Posted on 06/15/2003 4:12:58 PM PDT by blam
Archaeologists unearth Britain's first cave pictures
Robin McKie, science editor
Sunday June 15, 2003
The Observer (UK)
Archaeologists have discovered 12,000-year-old engravings carved by ancient Britons in a cave in Creswell Crags, Derbyshire. The depiction of the animals - which include a pair of birds - is the first example of prehistoric cave art in Britain. The discovery - by Paul Bahn and Paul Pettitt, with Spanish colleague Sergio Ripoll - is set to trigger considerable scientific excitement, for it fills a major gap in the country's archeological record.

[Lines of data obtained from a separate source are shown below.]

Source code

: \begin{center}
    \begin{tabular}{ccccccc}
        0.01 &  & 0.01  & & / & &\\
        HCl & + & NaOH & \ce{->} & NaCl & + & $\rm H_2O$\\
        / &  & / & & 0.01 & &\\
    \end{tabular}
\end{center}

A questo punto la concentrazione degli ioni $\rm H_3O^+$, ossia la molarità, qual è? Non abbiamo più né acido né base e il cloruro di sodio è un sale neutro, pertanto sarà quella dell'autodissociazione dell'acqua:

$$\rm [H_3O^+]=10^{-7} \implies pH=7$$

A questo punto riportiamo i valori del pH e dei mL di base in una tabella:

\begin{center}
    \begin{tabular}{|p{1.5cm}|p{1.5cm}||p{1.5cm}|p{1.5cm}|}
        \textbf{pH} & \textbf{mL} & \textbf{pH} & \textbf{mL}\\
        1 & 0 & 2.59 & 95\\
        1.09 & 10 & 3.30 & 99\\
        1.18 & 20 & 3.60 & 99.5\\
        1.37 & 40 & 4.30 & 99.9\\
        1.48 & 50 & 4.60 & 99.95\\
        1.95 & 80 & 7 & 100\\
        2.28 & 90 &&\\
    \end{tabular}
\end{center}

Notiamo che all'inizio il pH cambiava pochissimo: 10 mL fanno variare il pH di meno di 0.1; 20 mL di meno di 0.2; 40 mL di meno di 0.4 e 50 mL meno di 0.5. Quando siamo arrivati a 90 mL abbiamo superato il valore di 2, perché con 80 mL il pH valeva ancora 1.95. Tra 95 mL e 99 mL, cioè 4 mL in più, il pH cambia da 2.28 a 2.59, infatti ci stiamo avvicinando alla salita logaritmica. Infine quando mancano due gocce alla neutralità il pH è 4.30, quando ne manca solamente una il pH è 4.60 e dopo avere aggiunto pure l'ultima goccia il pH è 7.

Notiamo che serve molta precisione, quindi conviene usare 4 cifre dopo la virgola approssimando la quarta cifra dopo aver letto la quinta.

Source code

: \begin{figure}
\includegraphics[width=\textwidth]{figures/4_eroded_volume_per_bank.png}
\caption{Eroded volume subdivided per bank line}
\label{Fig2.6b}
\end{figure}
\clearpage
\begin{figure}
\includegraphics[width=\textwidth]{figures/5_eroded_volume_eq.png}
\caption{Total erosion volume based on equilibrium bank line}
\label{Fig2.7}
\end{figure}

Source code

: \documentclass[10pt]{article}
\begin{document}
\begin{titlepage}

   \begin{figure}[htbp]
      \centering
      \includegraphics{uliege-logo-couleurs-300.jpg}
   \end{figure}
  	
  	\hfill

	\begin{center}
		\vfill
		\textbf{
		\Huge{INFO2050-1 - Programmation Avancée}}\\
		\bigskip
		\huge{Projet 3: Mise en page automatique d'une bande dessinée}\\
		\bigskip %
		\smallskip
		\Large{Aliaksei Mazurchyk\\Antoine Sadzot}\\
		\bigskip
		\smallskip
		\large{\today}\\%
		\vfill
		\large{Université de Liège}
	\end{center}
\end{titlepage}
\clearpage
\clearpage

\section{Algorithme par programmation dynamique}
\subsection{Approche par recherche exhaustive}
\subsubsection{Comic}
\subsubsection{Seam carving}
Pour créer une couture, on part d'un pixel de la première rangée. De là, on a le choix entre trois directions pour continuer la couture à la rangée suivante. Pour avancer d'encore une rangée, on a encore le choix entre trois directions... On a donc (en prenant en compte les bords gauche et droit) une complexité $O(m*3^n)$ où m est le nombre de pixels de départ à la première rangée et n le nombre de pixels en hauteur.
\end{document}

'If this is verified, it represents a wonderful discovery,' said Professor Chris Stringer, of the Natural History Museum, London. 'There are fine examples of cave art in Spain and France but none has been found here - until now.'
Modern humans appeared in Europe 45,000 years ago and quickly replaced the continent's occupants, the Neanderthals. One of the settlers' first acts was to create works of art, something no previous human species is believed to have done. The best preserved of these works are the galloping horses and charging rhinos painted on cave walls at Lascaux and Chauvet in France and at Altamira in Spain.
But none has been found in Britain, probably because our climate has destroyed them, even though the British Isles were linked to the continent around this time, and the country was inhabited. Indeed, the hunt for ancient British cave art has been littered with embarrassing false leads. In 1918, archaeologists announced that a series of red stripes painted on a coastal cave in Wales was a prehistoric painting. Only later, when the stripes started to fade, was it realised they had probably been created by a sailor cleaning his paint brush.
But now archaeologists believe they have discovered the real thing. As the team reveal in the journal Antiquity, they targeted Creswell Crags because its caves are known to have been occupied in palaeolithic times. In the nineteenth century, archaeologists discovered a 12,000-year-old bone needle in a cave called Church Hole.
And it is in this cave that Bahn and Pettitt discovered the two engravings, both of a style similar to the cave art of France and Spain.
Of the two birds carved on the wall of Church Hole, one appears to be a crane or swan, the other a bird of prey. The other engraving is probably of an ibex, an animal not thought to have existed in Britain. The engraving may represent a rare sighting of an ibex that had strayed from south-west Europe.
The team discount the possibility that the engravings are forgeries because they are caked in calcite, indicating an ancient origin. Graffiti, dating to 1948, now covers them.
As to the function of the engravings, most experts believe they played a key role in strengthening tribal bonds. On reaching adolescence, youngsters would have been brought into caves lined with paintings of animals and lit with flickering candles and oil lamps.
Accompanied by chanting and drumming from priests, the experience would have been etched in the young minds, cementing them to the life of their tribe.